Les Kurdes YPK/PKK, que les américains ont utilisés comme force proxy contre État islamique, ont récemment fait pression à Washington pour maintenir quelques troupes américaines dans la région : Le message de ce groupe aux décideurs politiques de Washington est centré sur le ralentissement du retrait américain et l’arrêt des plans turcs visant à surveiller une zone de sécurité à la frontière nord de la Syrie, que la SDC considère comme une redite potentiellement mortelle de l’incursion de 2018 dans la ville kurde d’Afrin.

Cet effort de lobbying a de fortes chances d’échouer.

Les Kurdes exigent toujours une autonomie substantielle en échange de la reprise du contrôle du nord-est par l’armée syrienne.

Damas rejette toute autonomie locale qui va au-delà des droits culturels.

L’enseignement d’une langue kurde dans les écoles locales sera autorisé, mais il n’y aura pas d’administration kurde séparée.

Comme les choses n’évoluent pas, les Kurdes devront bientôt choisir entre accepter les conditions de Damas ou se faire massacrer par une force d’invasion turque.

Entre-temps, la Russie s’emploie à rétablir le memorandum d’Adana de 1998 entre la Turquie et la Syrie.

La Syrie y promettait d’empêcher toutes les attaques kurdes syriennes contre la Turquie, tandis que la Turquie s’abstenait de tout engagement anti-kurde sur le sol syrien.

La relance de l’accord exigerait que la Turquie renonce au morceau de Syrie qu’elle occupe et continue à turquifier.

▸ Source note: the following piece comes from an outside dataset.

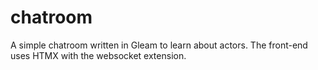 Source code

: # chatroom

A simple chatroom written in Gleam to learn about actors. The front-end uses HTMX with the websocket extension.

Il existe déjà des contacts de faible niveau entre la Turquie et la Syrie, sur le terrain, mais le président turc Erdogan n’est pas encore disposé à aller plus loin.

Une nouvelle réunion au format Astana entre la Turquie, la Russie et l’Iran est censée avoir lieu le 14 février. Il pourrait en sortir une nouvelle solution.

Dans son entrevue de dimanche avec le président de la CBS, Trump expliquait à nouveau sa position sur le retrait des troupes.

Lorsqu’on lui a demandé s’il craignait qu’un État Islamique défait ne se relève si les États-Unis se retiraient, il a répondu ainsi : PRÉSIDENT DONALD TRUMP : Et vous savez ce qu’on ferra ? On reviendra s’il le faut. Nous avons des avions très rapides. Nous avons de très bons avions cargo. On peut y revenir très vite, et je ne pars pas vraiment.

Nous avons une base en Irak et la base est un édifice fantastique. Je veux dire, j’y étais récemment. Et je n’arrivais pas à croire l’argent dépensé pour ces énormes pistes. Et ces… J’ai… j’ai rarement vu quelque chose comme ça. Et c’est là. Et nous serons là.

Et, franchement, nous pourrons frapper le califat à partir d’Irak et nous retirer lentement de Syrie.

Maintenant, l’autre chose après ça – MARGARET BRENNAN : Combien y a-t-il encore de troupes en Syrie ? Quand vont-elles rentrer à la maison ? PRÉSIDENT DONALD TRUMP : Deux mille hommes. MARGARET BRENNAN : Quand vont-elles rentrer ? PRÉSIDENT DONALD TRUMP : Cela a déjà commencé, à mesure que nous gagnons le reste, le dernier reste du califat de la région, elles rentrent vers notre base en Irak.

Et, en fin de compte, certains rentreront à la maison.

Mais on va être là et on va rester – MARGARET BRENNAN : C’est donc une question de mois ? PRÉSIDENT DONALD TRUMP : Nous devons protéger Israël. Nous devons protéger d’autres choses que nous avons.

Mais nous… ouais, elles reviendront dans peu de temps… L’affirmation de Trump selon laquelle il n’y a que 2 000 soldats américains en Syrie montre qu’il ne sait apparemment pas ce que fait le Pentagone dans son dos.

Il n’a pas non plus la moindre idée d’un calendrier réel de retrait, même s’il continue à en faire la promotion.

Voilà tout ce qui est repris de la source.